**What you will do:** Set every record down again exactly. Do not carry over the pictures.

**Extracted material:**
%%
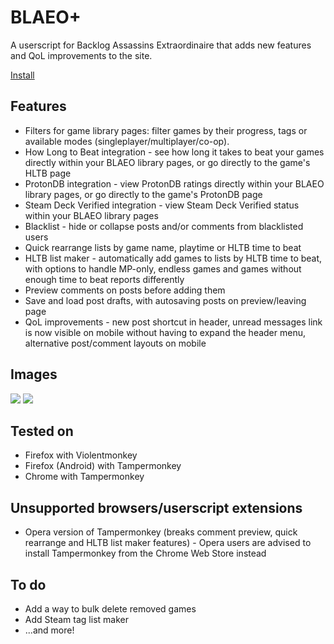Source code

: # BLAEO+

A userscript for Backlog Assassins Extraordinaire that adds new features and QoL improvements to the site.

[Install](https://github.com/kubikill/blaeo-plus/releases/latest/download/blaeo-plus.user.js)

## Features

- Filters for game library pages: filter games by their progress, tags or available modes (singleplayer/multiplayer/co-op).
- How Long to Beat integration - see how long it takes to beat your games directly within your BLAEO library pages, or go directly to the game's HLTB page
- ProtonDB integration - view ProtonDB ratings directly within your BLAEO library pages, or go directly to the game's ProtonDB page
- Steam Deck Verified integration - view Steam Deck Verified status within your BLAEO library pages
- Blacklist - hide or collapse posts and/or comments from blacklisted users
- Quick rearrange lists by game name, playtime or HLTB time to beat
- HLTB list maker - automatically add games to lists by HLTB time to beat, with options to handle MP-only, endless games and games without enough time to beat reports differently
- Preview comments on posts before adding them
- Save and load post drafts, with autosaving posts on preview/leaving page
- QoL improvements - new post shortcut in header, unread messages link is now visible on mobile without having to expand the header menu, alternative post/comment layouts on mobile

## Images

![](https://i.imgur.com/lTzxMaE.png)
![](https://i.imgur.com/OW9oIg5.png)

## Tested on

- Firefox with Violentmonkey
- Firefox (Android) with Tampermonkey
- Chrome with Tampermonkey

## Unsupported browsers/userscript extensions

- Opera version of Tampermonkey (breaks comment preview, quick rearrange and HLTB list maker features) - Opera users are advised to install Tampermonkey from the Chrome Web Store instead

## To do

- Add a way to bulk delete removed games
- Add Steam tag list maker
- ...and more!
%%
**Reply:**
Source code

: # BLAEO+

A userscript for Backlog Assassins Extraordinaire that adds new features and QoL improvements to the site.

[Install](https://github.com/kubikill/blaeo-plus/releases/latest/download/blaeo-plus.user.js)

## Features

- Filters for game library pages: filter games by their progress, tags or available modes (singleplayer/multiplayer/co-op).
- How Long to Beat integration - see how long it takes to beat your games directly within your BLAEO library pages, or go directly to the game's HLTB page
- ProtonDB integration - view ProtonDB ratings directly within your BLAEO library pages, or go directly to the game's ProtonDB page
- Steam Deck Verified integration - view Steam Deck Verified status within your BLAEO library pages
- Blacklist - hide or collapse posts and/or comments from blacklisted users
- Quick rearrange lists by game name, playtime or HLTB time to beat
- HLTB list maker - automatically add games to lists by HLTB time to beat, with options to handle MP-only, endless games and games without enough time to beat reports differently
- Preview comments on posts before adding them
- Save and load post drafts, with autosaving posts on preview/leaving page
- QoL improvements - new post shortcut in header, unread messages link is now visible on mobile without having to expand the header menu, alternative post/comment layouts on mobile

## Images

![](https://i.imgur.com/lTzxMaE.png)
![](https://i.imgur.com/OW9oIg5.png)

## Tested on

- Firefox with Violentmonkey
- Firefox (Android) with Tampermonkey
- Chrome with Tampermonkey

## Unsupported browsers/userscript extensions

- Opera version of Tampermonkey (breaks comment preview, quick rearrange and HLTB list maker features) - Opera users are advised to install Tampermonkey from the Chrome Web Store instead

## To do

- Add a way to bulk delete removed games
- Add Steam tag list maker
- ...and more!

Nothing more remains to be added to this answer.